CAdam: Confidence-Based Optimization for Online Learning

Modern recommendation systems frequently employ online learning to dynamically update their models with freshly collected data. The most commonly used optimizer for updating neural networks in these contexts is the Adam optimizer, which integrates momentum ($m_t$) and adaptive learning rate ($v_t$). However, the volatile nature of online learning data, characterized by its frequent distribution shifts and presence of noises, poses significant challenges to Adam's standard optimization process: (1) Adam may use outdated momentum and the average of squared gradients, resulting in slower adaptation to distribution changes, and (2) Adam's performance is adversely affected by data noise. To mitigate these issues, we introduce CAdam, a confidence-based optimization strategy that assesses the consistence between the momentum and the gradient for each parameter dimension before deciding on updates. If momentum and gradient are in sync, CAdam proceeds with parameter updates according to Adam's original formulation; if not, it temporarily withholds updates and monitors potential shifts in data distribution in subsequent iterations. This method allows CAdam to distinguish between the true distributional shifts and mere noise, and adapt more quickly to new data distributions. Our experiments with both synthetic and real-world datasets demonstrate that CAdam surpasses other well-known optimizers, including the original Adam, in efficiency and noise robustness. Furthermore, in large-scale A/B testing within a live recommendation system, CAdam significantly enhances model performance compared to Adam, leading to substantial increases in the system's gross merchandise volume (GMV).
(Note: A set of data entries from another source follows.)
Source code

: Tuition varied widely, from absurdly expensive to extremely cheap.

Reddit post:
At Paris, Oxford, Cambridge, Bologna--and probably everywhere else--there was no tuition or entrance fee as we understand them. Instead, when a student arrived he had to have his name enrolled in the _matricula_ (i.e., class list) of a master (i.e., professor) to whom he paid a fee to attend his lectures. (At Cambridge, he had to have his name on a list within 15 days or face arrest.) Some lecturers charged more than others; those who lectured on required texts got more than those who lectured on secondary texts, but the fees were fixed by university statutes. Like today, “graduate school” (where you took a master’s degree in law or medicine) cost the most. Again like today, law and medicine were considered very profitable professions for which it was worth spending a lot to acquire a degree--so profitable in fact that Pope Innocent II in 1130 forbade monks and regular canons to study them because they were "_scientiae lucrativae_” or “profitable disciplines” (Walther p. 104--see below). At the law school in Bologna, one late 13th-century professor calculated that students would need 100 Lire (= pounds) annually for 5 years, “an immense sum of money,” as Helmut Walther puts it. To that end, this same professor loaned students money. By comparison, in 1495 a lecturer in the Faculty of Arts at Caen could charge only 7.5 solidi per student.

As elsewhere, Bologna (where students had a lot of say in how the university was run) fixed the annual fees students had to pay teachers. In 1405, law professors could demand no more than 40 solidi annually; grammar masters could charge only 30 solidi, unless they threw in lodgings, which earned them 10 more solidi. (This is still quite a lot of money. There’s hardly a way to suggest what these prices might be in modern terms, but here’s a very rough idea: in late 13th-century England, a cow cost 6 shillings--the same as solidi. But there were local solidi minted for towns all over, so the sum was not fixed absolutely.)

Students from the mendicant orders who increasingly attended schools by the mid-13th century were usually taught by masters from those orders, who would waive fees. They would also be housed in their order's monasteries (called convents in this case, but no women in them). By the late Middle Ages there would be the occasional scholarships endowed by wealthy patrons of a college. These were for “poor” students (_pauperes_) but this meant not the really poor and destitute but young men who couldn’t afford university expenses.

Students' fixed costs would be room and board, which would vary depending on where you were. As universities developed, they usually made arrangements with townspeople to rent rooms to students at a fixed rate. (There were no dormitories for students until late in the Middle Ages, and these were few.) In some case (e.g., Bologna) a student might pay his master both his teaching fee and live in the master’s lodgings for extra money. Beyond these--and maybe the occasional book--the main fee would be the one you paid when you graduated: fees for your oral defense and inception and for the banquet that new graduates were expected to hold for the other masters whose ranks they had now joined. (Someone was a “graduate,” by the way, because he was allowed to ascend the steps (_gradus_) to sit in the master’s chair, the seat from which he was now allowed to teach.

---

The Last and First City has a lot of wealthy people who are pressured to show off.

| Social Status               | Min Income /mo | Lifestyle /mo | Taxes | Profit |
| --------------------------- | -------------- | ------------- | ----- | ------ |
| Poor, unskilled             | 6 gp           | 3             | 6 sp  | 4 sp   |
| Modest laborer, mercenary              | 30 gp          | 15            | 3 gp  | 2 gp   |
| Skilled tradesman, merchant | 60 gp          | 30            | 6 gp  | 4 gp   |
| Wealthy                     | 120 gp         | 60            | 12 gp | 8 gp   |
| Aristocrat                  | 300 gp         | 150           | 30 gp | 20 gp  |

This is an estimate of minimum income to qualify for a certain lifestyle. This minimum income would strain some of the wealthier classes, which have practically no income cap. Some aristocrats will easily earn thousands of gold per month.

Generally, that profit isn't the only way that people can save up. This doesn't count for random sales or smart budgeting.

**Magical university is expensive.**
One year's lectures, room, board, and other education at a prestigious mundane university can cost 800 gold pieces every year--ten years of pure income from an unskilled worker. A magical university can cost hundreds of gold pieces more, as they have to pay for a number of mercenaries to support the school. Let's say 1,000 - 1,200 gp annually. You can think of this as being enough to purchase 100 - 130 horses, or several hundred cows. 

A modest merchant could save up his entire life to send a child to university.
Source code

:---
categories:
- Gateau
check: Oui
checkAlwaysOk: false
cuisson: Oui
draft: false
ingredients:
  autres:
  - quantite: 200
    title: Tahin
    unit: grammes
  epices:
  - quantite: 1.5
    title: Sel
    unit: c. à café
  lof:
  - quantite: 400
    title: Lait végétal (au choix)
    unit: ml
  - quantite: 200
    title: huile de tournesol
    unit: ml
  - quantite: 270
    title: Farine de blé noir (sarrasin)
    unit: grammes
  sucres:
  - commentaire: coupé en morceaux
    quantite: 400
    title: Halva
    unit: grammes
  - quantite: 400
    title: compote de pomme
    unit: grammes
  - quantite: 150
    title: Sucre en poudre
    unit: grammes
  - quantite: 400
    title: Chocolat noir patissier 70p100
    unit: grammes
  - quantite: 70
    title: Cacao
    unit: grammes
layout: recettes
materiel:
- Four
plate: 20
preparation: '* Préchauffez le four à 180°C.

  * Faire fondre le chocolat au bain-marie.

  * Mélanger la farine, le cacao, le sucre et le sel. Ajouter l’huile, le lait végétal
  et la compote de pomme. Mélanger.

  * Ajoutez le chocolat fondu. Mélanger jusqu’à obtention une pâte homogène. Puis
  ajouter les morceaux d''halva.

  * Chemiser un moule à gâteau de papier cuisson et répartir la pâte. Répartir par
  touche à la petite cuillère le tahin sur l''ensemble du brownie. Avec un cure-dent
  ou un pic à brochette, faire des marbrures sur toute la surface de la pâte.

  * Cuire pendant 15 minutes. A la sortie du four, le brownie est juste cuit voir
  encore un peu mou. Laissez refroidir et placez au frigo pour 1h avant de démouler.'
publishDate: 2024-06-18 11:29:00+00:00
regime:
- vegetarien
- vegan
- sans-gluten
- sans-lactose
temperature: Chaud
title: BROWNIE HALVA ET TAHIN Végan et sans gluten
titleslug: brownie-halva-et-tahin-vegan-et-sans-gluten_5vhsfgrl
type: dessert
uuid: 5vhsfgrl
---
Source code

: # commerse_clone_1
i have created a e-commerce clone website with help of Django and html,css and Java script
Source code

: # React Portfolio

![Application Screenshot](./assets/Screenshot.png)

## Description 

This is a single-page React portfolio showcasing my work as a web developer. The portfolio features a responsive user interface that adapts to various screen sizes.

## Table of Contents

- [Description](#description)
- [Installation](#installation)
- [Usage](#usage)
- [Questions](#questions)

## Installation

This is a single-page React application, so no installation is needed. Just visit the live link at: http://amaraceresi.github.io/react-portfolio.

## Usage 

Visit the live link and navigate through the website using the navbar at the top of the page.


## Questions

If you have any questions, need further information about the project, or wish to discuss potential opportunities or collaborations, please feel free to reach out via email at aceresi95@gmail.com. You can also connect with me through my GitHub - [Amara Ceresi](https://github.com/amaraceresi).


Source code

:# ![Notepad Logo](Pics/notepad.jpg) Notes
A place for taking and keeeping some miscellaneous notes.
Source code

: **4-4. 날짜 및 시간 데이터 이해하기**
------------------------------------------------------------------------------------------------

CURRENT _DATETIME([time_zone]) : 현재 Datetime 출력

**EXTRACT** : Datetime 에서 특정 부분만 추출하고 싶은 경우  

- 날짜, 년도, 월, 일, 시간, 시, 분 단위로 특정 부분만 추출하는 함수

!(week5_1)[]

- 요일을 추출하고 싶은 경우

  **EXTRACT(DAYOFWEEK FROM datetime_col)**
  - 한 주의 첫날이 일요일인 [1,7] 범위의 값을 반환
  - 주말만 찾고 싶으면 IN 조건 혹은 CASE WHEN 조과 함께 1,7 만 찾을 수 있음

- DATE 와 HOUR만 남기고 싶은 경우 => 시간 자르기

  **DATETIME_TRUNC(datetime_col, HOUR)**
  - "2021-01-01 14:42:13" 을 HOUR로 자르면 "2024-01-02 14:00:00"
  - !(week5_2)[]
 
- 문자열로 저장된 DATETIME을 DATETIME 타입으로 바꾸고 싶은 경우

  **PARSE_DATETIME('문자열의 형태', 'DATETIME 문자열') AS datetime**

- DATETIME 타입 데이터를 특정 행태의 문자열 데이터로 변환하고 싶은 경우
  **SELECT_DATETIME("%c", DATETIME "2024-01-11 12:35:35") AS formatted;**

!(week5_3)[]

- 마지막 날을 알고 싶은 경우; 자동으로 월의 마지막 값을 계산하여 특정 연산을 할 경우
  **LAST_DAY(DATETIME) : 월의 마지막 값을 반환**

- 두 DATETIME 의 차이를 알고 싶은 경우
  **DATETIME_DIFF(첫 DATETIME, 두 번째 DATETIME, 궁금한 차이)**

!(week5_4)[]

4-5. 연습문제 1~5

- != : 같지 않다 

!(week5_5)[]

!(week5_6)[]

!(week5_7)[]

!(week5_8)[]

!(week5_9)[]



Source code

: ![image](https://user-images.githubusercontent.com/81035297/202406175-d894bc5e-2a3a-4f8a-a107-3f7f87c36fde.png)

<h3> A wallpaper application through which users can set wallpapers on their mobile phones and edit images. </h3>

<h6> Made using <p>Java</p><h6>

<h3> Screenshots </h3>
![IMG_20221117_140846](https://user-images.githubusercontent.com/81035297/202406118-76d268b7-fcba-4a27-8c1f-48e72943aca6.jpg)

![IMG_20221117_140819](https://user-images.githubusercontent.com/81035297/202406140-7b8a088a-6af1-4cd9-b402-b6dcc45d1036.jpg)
翻译：现代推荐系统常采用在线学习技术，利用新收集的数据动态更新模型。在这些场景中，更新神经网络最常用的优化器是Adam优化器，它融合了动量（$m_t$）与自适应学习率（$v_t$）。然而，在线学习数据具有波动性强的特点，表现为频繁的分布漂移和噪声存在，这给Adam的标准优化过程带来了显著挑战：（1）Adam可能使用过时的动量与梯度平方平均值，导致对分布变化的适应速度较慢；（2）Adam的性能易受数据噪声的不利影响。为缓解这些问题，本文提出CAdam——一种基于置信度的优化策略，该策略在决定参数更新前，会评估每个参数维度上动量与梯度之间的一致性。若动量与梯度方向一致，CAdam即按照Adam原始公式进行参数更新；若不一致，则暂时保留更新并在后续迭代中监测数据分布的潜在变化。该方法使CAdam能够区分真实的分布漂移与单纯噪声，从而更快地适应新的数据分布。我们在合成数据集和真实数据集上的实验表明，CAdam在效率和噪声鲁棒性方面均优于包括原始Adam在内的其他知名优化器。此外，在在线推荐系统的大规模A/B测试中，与Adam相比，CAdam显著提升了模型性能，并带来系统总商品交易额（GMV）的大幅增长。